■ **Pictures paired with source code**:
* * * *

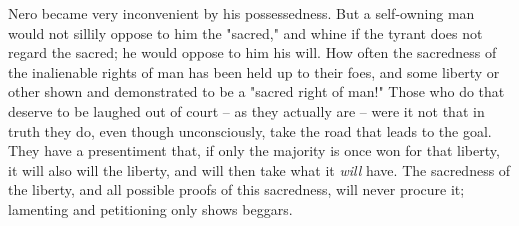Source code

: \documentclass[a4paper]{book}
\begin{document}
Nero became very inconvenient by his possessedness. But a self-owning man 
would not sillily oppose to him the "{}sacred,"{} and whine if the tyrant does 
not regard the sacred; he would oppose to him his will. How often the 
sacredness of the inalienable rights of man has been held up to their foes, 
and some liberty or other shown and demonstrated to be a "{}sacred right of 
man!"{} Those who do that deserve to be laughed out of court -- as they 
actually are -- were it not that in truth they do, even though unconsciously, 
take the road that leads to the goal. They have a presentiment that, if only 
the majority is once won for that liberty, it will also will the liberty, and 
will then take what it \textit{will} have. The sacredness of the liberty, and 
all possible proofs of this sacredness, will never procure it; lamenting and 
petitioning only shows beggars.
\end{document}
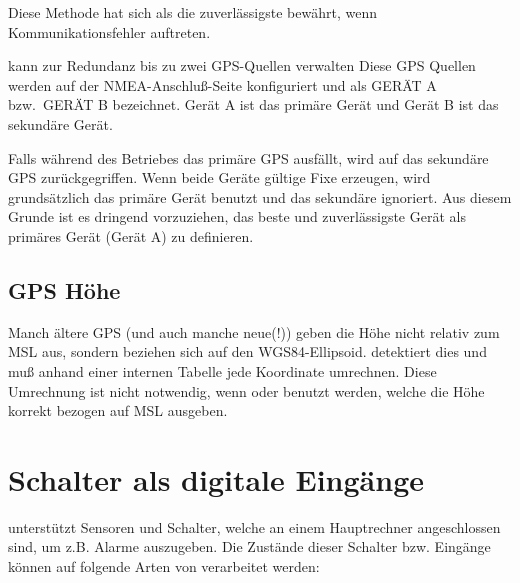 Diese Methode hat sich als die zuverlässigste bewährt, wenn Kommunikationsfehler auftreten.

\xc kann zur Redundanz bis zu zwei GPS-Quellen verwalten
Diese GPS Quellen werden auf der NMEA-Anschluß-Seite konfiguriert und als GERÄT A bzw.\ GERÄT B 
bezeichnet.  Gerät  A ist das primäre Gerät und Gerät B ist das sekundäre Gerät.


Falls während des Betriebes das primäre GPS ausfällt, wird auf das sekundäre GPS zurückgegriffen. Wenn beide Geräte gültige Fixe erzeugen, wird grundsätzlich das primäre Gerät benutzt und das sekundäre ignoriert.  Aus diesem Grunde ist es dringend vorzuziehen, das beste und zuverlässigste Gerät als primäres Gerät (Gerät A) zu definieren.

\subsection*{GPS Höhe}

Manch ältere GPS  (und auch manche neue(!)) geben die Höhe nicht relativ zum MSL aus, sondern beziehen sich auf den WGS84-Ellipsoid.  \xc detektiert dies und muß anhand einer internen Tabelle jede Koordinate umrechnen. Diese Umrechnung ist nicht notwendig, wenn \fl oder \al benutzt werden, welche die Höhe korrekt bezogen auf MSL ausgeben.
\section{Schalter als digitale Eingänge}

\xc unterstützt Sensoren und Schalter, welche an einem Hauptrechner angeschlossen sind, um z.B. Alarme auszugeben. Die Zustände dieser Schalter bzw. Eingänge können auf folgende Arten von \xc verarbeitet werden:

* * * *

■ **TASK OBJECTIVE**:
Please take the lines from the beginning of the data above through the line holding "Manch ältere GPS" and transcribe them exactly, without any pictures.

■ **TASK RESULT**:
Source code

: \documentclass[a4paper]{book}
\begin{document}
Nero became very inconvenient by his possessedness. But a self-owning man 
would not sillily oppose to him the "{}sacred,"{} and whine if the tyrant does 
not regard the sacred; he would oppose to him his will. How often the 
sacredness of the inalienable rights of man has been held up to their foes, 
and some liberty or other shown and demonstrated to be a "{}sacred right of 
man!"{} Those who do that deserve to be laughed out of court -- as they 
actually are -- were it not that in truth they do, even though unconsciously, 
take the road that leads to the goal. They have a presentiment that, if only 
the majority is once won for that liberty, it will also will the liberty, and 
will then take what it \textit{will} have. The sacredness of the liberty, and 
all possible proofs of this sacredness, will never procure it; lamenting and 
petitioning only shows beggars.
\end{document}
 Diese Methode hat sich als die zuverlässigste bewährt, wenn Kommunikationsfehler auftreten.

\xc kann zur Redundanz bis zu zwei GPS-Quellen verwalten
Diese GPS Quellen werden auf der NMEA-Anschluß-Seite konfiguriert und als GERÄT A bzw.\ GERÄT B 
bezeichnet.  Gerät  A ist das primäre Gerät und Gerät B ist das sekundäre Gerät.


Falls während des Betriebes das primäre GPS ausfällt, wird auf das sekundäre GPS zurückgegriffen. Wenn beide Geräte gültige Fixe erzeugen, wird grundsätzlich das primäre Gerät benutzt und das sekundäre ignoriert.  Aus diesem Grunde ist es dringend vorzuziehen, das beste und zuverlässigste Gerät als primäres Gerät (Gerät A) zu definieren.

\subsection*{GPS Höhe}

Manch ältere GPS  (und auch manche neue(!)) geben die Höhe nicht relativ zum MSL aus, sondern beziehen sich auf den WGS84-Ellipsoid.  \xc detektiert dies und muß anhand einer internen Tabelle jede Koordinate umrechnen. Diese Umrechnung ist nicht notwendig, wenn \fl oder \al benutzt werden, welche die Höhe korrekt bezogen auf MSL ausgeben.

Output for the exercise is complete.